Artikel 54, derde lid
Het college herziet een besluit tot toekenning van bijstand, dan wel trekt een besluit tot toekenning van bijstand in, indien het niet of niet behoorlijk nakomen van de verplichting, bedoeld in artikel 17, eerste lid, of artikel 30c, tweede en derde lid, van de Wet structuur uitvoeringsorganisatie werk en inkomen, heeft geleid tot het ten onrechte of tot een te hoog bedrag verlenen van bijstand. Onverminderd het elders in deze wet bepaalde terzake van herziening of intrekking van een besluit tot toekenning van bijstand kan het college een besluit tot toekenning van bijstand herzien of intrekken, indien anderszins de bijstand ten onrechte of tot een te hoog bedrag is verleend.

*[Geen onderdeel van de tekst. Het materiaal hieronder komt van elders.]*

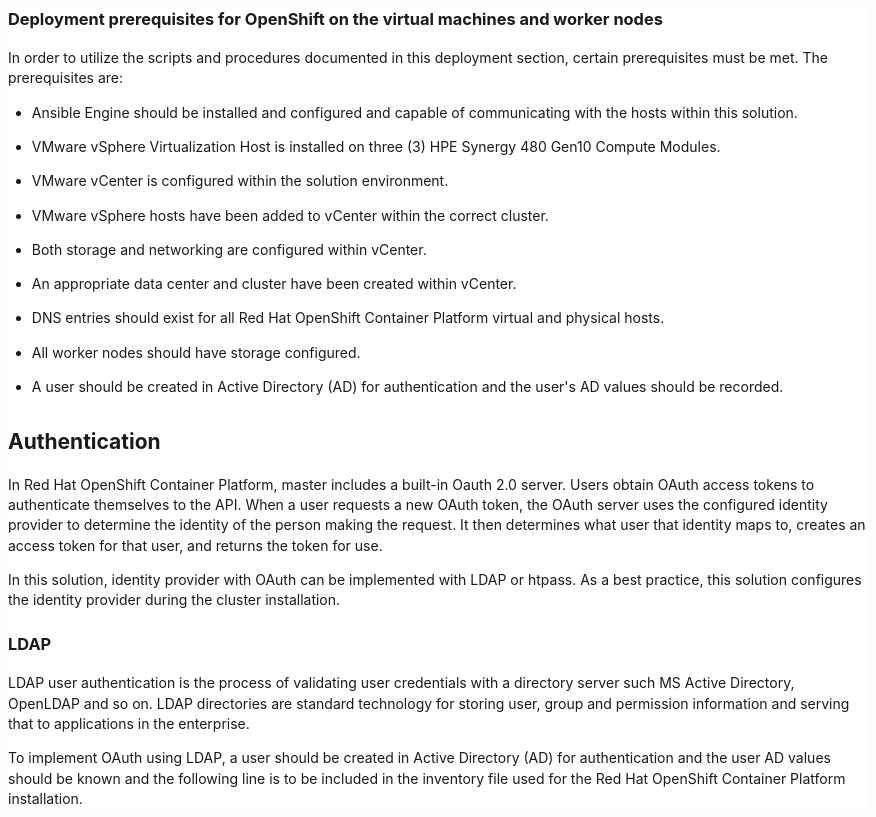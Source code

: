 ### Deployment prerequisites for OpenShift on the virtual machines and worker nodes

In order to utilize the scripts and procedures documented in this
deployment section, certain prerequisites must be met. The prerequisites
are:

- Ansible Engine should be installed and configured and capable of
communicating with the hosts within this solution.

- VMware vSphere Virtualization Host is installed on three (3) HPE
Synergy 480 Gen10 Compute Modules.

- VMware vCenter is configured within the solution environment.

- VMware vSphere hosts have been added to vCenter within the correct
cluster.

- Both storage and networking are configured within vCenter.

- An appropriate data center and cluster have been created within
vCenter.

- DNS entries should exist for all Red Hat OpenShift Container Platform
virtual and physical hosts.

- All worker nodes should have storage configured.

- A user should be created in Active Directory (AD) for authentication
and the user's AD values should be recorded.

## Authentication

In Red Hat OpenShift Container Platform, master includes a built-in
Oauth 2.0 server. Users obtain OAuth access tokens to authenticate
themselves to the API. When a user requests a new OAuth token, the OAuth
server uses the configured identity provider to determine the identity
of the person making the request. It then determines what user that
identity maps to, creates an access token for that user, and returns the
token for use.

In this solution, identity provider with OAuth can be implemented with
LDAP or htpass. As a best practice, this solution configures the
identity provider during the cluster installation.

### LDAP

LDAP user authentication is the process of validating user credentials
with a directory server such MS Active Directory, OpenLDAP and so on.
LDAP directories are standard technology for storing user, group and
permission information and serving that to applications in the
enterprise.

To implement OAuth using LDAP, a user should be created in Active
Directory (AD) for authentication and the user AD values should be known
and the following line is to be included in the inventory file used for
the Red Hat OpenShift Container Platform installation.
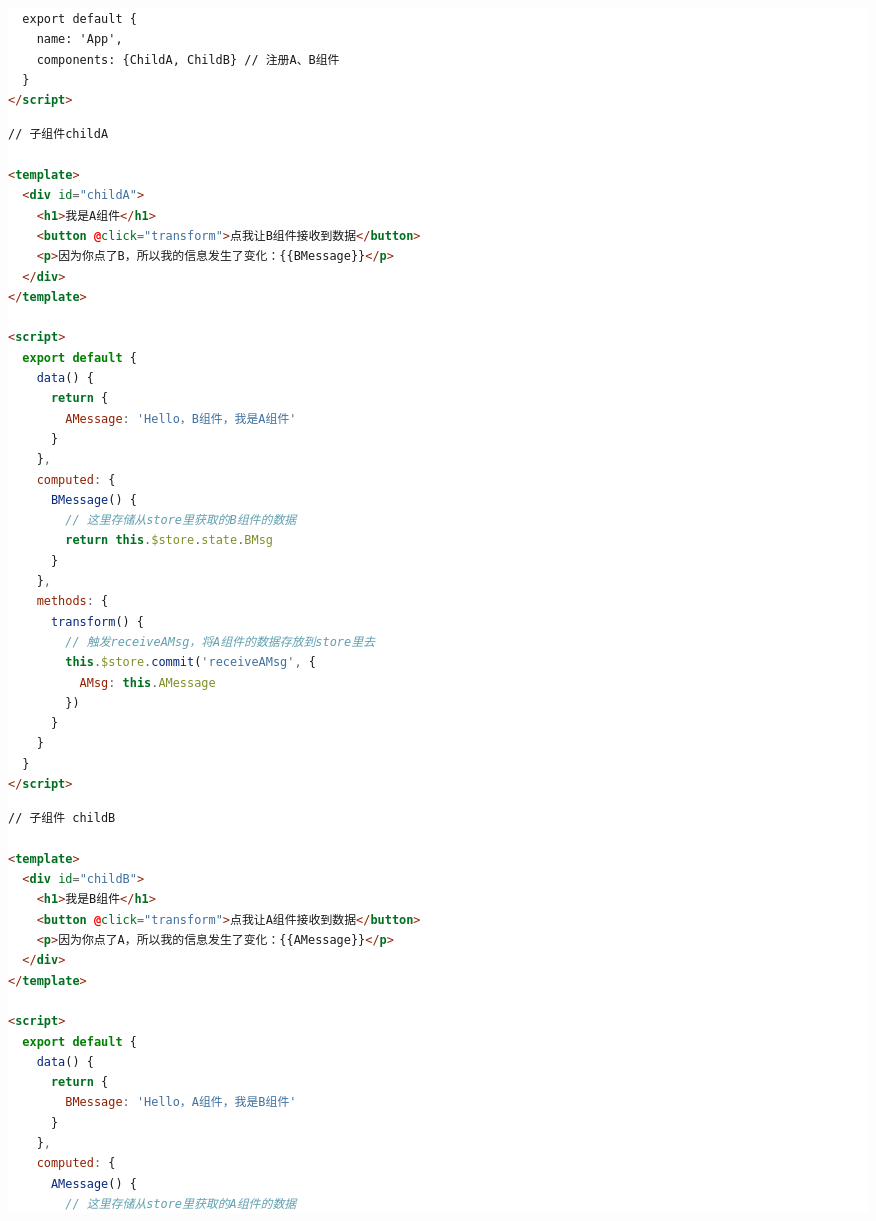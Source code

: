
 ```html
  export default {
    name: 'App',
    components: {ChildA, ChildB} // 注册A、B组件
  }
</script>
```

```html
// 子组件childA

<template>
  <div id="childA">
    <h1>我是A组件</h1>
    <button @click="transform">点我让B组件接收到数据</button>
    <p>因为你点了B，所以我的信息发生了变化：{{BMessage}}</p>
  </div>
</template>

<script>
  export default {
    data() {
      return {
        AMessage: 'Hello，B组件，我是A组件'
      }
    },
    computed: {
      BMessage() {
        // 这里存储从store里获取的B组件的数据
        return this.$store.state.BMsg
      }
    },
    methods: {
      transform() {
        // 触发receiveAMsg，将A组件的数据存放到store里去
        this.$store.commit('receiveAMsg', {
          AMsg: this.AMessage
        })
      }
    }
  }
</script>
```

```html
// 子组件 childB

<template>
  <div id="childB">
    <h1>我是B组件</h1>
    <button @click="transform">点我让A组件接收到数据</button>
    <p>因为你点了A，所以我的信息发生了变化：{{AMessage}}</p>
  </div>
</template>

<script>
  export default {
    data() {
      return {
        BMessage: 'Hello，A组件，我是B组件'
      }
    },
    computed: {
      AMessage() {
        // 这里存储从store里获取的A组件的数据
```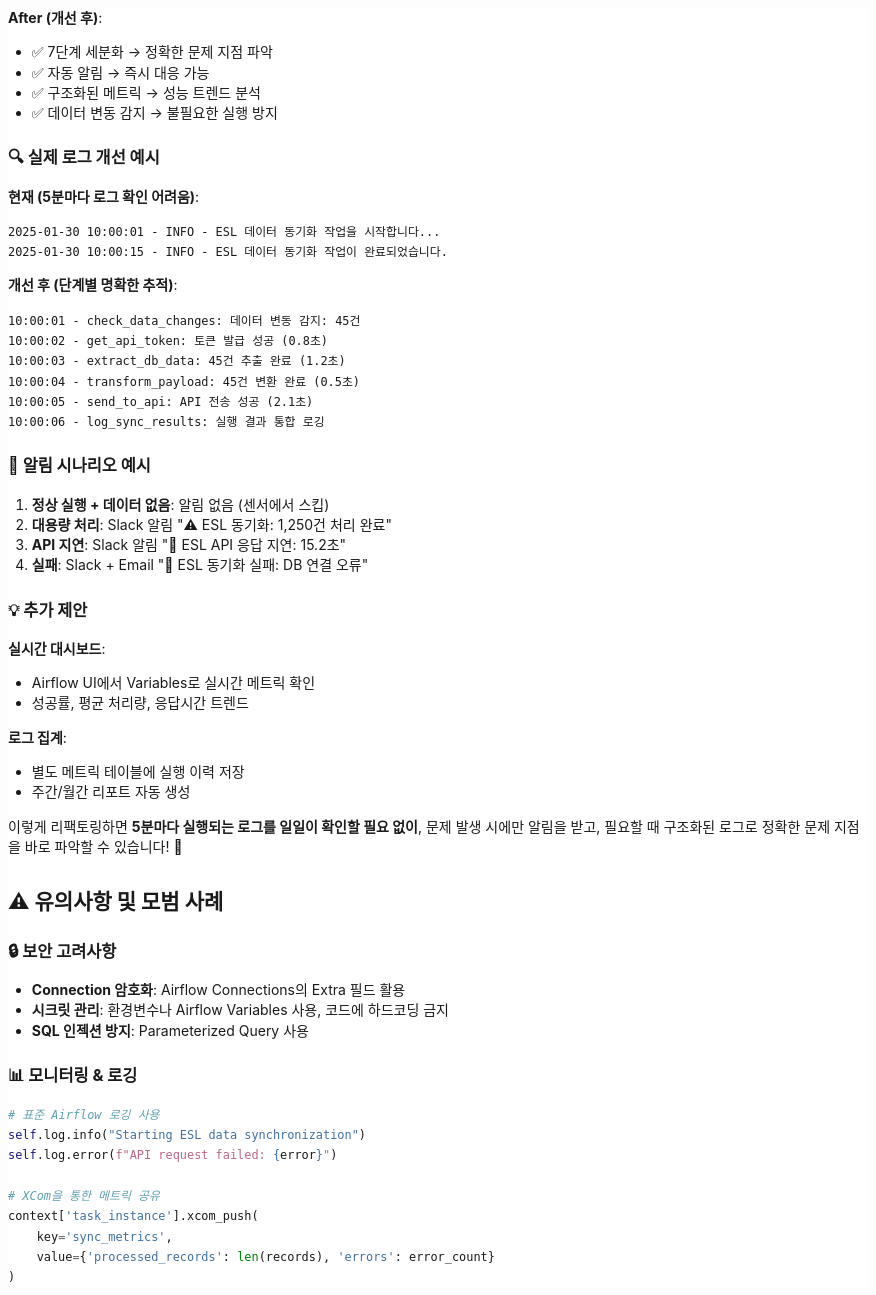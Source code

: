 **After (개선 후)**:
- ✅ 7단계 세분화 → 정확한 문제 지점 파악
- ✅ 자동 알림 → 즉시 대응 가능  
- ✅ 구조화된 메트릭 → 성능 트렌드 분석
- ✅ 데이터 변동 감지 → 불필요한 실행 방지

### 🔍 **실제 로그 개선 예시**

**현재 (5분마다 로그 확인 어려움)**:
```
2025-01-30 10:00:01 - INFO - ESL 데이터 동기화 작업을 시작합니다...
2025-01-30 10:00:15 - INFO - ESL 데이터 동기화 작업이 완료되었습니다.
```

**개선 후 (단계별 명확한 추적)**:
```
10:00:01 - check_data_changes: 데이터 변동 감지: 45건
10:00:02 - get_api_token: 토큰 발급 성공 (0.8초)
10:00:03 - extract_db_data: 45건 추출 완료 (1.2초)
10:00:04 - transform_payload: 45건 변환 완료 (0.5초)
10:00:05 - send_to_api: API 전송 성공 (2.1초)
10:00:06 - log_sync_results: 실행 결과 통합 로깅
```

### 🚨 **알림 시나리오 예시**

1. **정상 실행 + 데이터 없음**: 알림 없음 (센서에서 스킵)
2. **대용량 처리**: Slack 알림 "⚠️ ESL 동기화: 1,250건 처리 완료"
3. **API 지연**: Slack 알림 "🐌 ESL API 응답 지연: 15.2초"
4. **실패**: Slack + Email "🚨 ESL 동기화 실패: DB 연결 오류"

### 💡 **추가 제안**

**실시간 대시보드**:
- Airflow UI에서 Variables로 실시간 메트릭 확인
- 성공률, 평균 처리량, 응답시간 트렌드

**로그 집계**:
- 별도 메트릭 테이블에 실행 이력 저장
- 주간/월간 리포트 자동 생성

이렇게 리팩토링하면 **5분마다 실행되는 로그를 일일이 확인할 필요 없이**, 문제 발생 시에만 알림을 받고, 필요할 때 구조화된 로그로 정확한 문제 지점을 바로 파악할 수 있습니다! 🎯

## ⚠️ 유의사항 및 모범 사례

### 🔒 **보안 고려사항**
- **Connection 암호화**: Airflow Connections의 Extra 필드 활용
- **시크릿 관리**: 환경변수나 Airflow Variables 사용, 코드에 하드코딩 금지
- **SQL 인젝션 방지**: Parameterized Query 사용

### 📊 **모니터링 & 로깅**
```python
# 표준 Airflow 로깅 사용
self.log.info("Starting ESL data synchronization")
self.log.error(f"API request failed: {error}")

# XCom을 통한 메트릭 공유
context['task_instance'].xcom_push(
    key='sync_metrics',
    value={'processed_records': len(records), 'errors': error_count}
)
```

Artikel 58, eerste en achtste lid
1. Het college van de gemeente die de bijstand heeft verleend vordert de kosten van bijstand terug voor zover de bijstand ten onrechte of tot een te hoog bedrag is ontvangen als gevolg van het niet of niet behoorlijk nakomen van de verplichting, bedoeld in artikel 17, eerste lid, of de verplichtingen, bedoeld in artikel 30c, tweede en derde lid, van de Wet structuur uitvoeringsorganisatie werk en inkomen.
8. Indien daarvoor dringende redenen aanwezig zijn kan het college besluiten geheel of gedeeltelijk van terugvordering af te zien.

Voetnoten

1.Zie bijvoorbeeld de uitspraak van de Centrale Raad van Beroep (CRvB) van 23 november 2021, ECLI:NL:CRVB:2021:2939.
2.Zie bijvoorbeeld de uitspraak van de CRvB van 12 maart 2019, ECLI:NL:CRVB:2019:892.
3.Zie bijvoorbeeld de uitspraak van de CRvB van 21 november 2019, ECLI:NL:CRVB:2019:3710.